→ **Pictures paired with source code**:
■ ■ ■ ■ ■
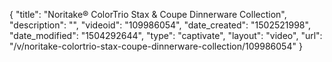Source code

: {
    "title": "Noritake&reg; ColorTrio Stax &amp; Coupe Dinnerware Collection",
    "description": "",
    "videoid": "109986054",
    "date_created": "1502521998",
    "date_modified": "1504292644",
    "type": "captivate",
    "layout": "video",
    "url": "\/v\/noritake-colortrio-stax-coupe-dinnerware-collection\/109986054"
}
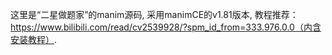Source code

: 这里是“二星做题家”的manim源码,
采用manimCE的v1.81版本,
教程推荐：https://www.bilibili.com/read/cv2539928/?spm_id_from=333.976.0.0（内含安装教程）.
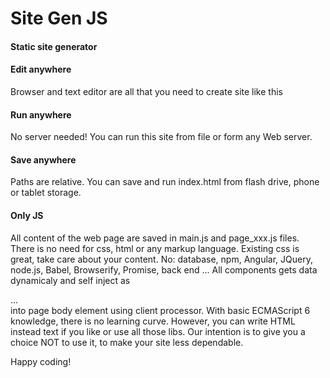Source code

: Site Gen JS
===========

#### Static site generator ####

#### Edit anywhere ####

Browser and text editor are all that you need to create site like this

#### Run anywhere ####

No server needed!
You can run this site from file or form any Web server.

#### Save anywhere ####

Paths are relative.
You can save and run index.html from flash drive, phone or tablet storage.

#### Only JS ####

All content of the web page are saved in  main.js and  page_xxx.js files. There is no need for css, html or any markup language. Existing css is great, take care about your content.
No: database, npm, Angular, JQuery, node.js, Babel, Browserify, Promise, back end ... All components gets data dynamicaly and self inject as  <section>...</section> into page body element using client processor.
With basic ECMAScript 6 knowledge, there is no learning curve.
However, you can write HTML instead text if you like or use all those libs.
Our intention is to give you a choice NOT to use it, to make your site less dependable.

Happy coding!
■ ■ ■ ■ ■
→ **To do**: Reproduce the data verbatim. Do not carry any picture into the copy.

→ **Answer section**:
Source code

: {
    "title": "Noritake&reg; ColorTrio Stax &amp; Coupe Dinnerware Collection",
    "description": "",
    "videoid": "109986054",
    "date_created": "1502521998",
    "date_modified": "1504292644",
    "type": "captivate",
    "layout": "video",
    "url": "\/v\/noritake-colortrio-stax-coupe-dinnerware-collection\/109986054"
}
Source code

: 这里是“二星做题家”的manim源码,
采用manimCE的v1.81版本,
教程推荐：https://www.bilibili.com/read/cv2539928/?spm_id_from=333.976.0.0（内含安装教程）.
Source code

: Site Gen JS
===========

#### Static site generator ####

#### Edit anywhere ####

Browser and text editor are all that you need to create site like this

#### Run anywhere ####

No server needed!
You can run this site from file or form any Web server.

#### Save anywhere ####

Paths are relative.
You can save and run index.html from flash drive, phone or tablet storage.

#### Only JS ####

All content of the web page are saved in  main.js and  page_xxx.js files. There is no need for css, html or any markup language. Existing css is great, take care about your content.
No: database, npm, Angular, JQuery, node.js, Babel, Browserify, Promise, back end ... All components gets data dynamicaly and self inject as  <section>...</section> into page body element using client processor.
With basic ECMAScript 6 knowledge, there is no learning curve.
However, you can write HTML instead text if you like or use all those libs.
Our intention is to give you a choice NOT to use it, to make your site less dependable.

Happy coding!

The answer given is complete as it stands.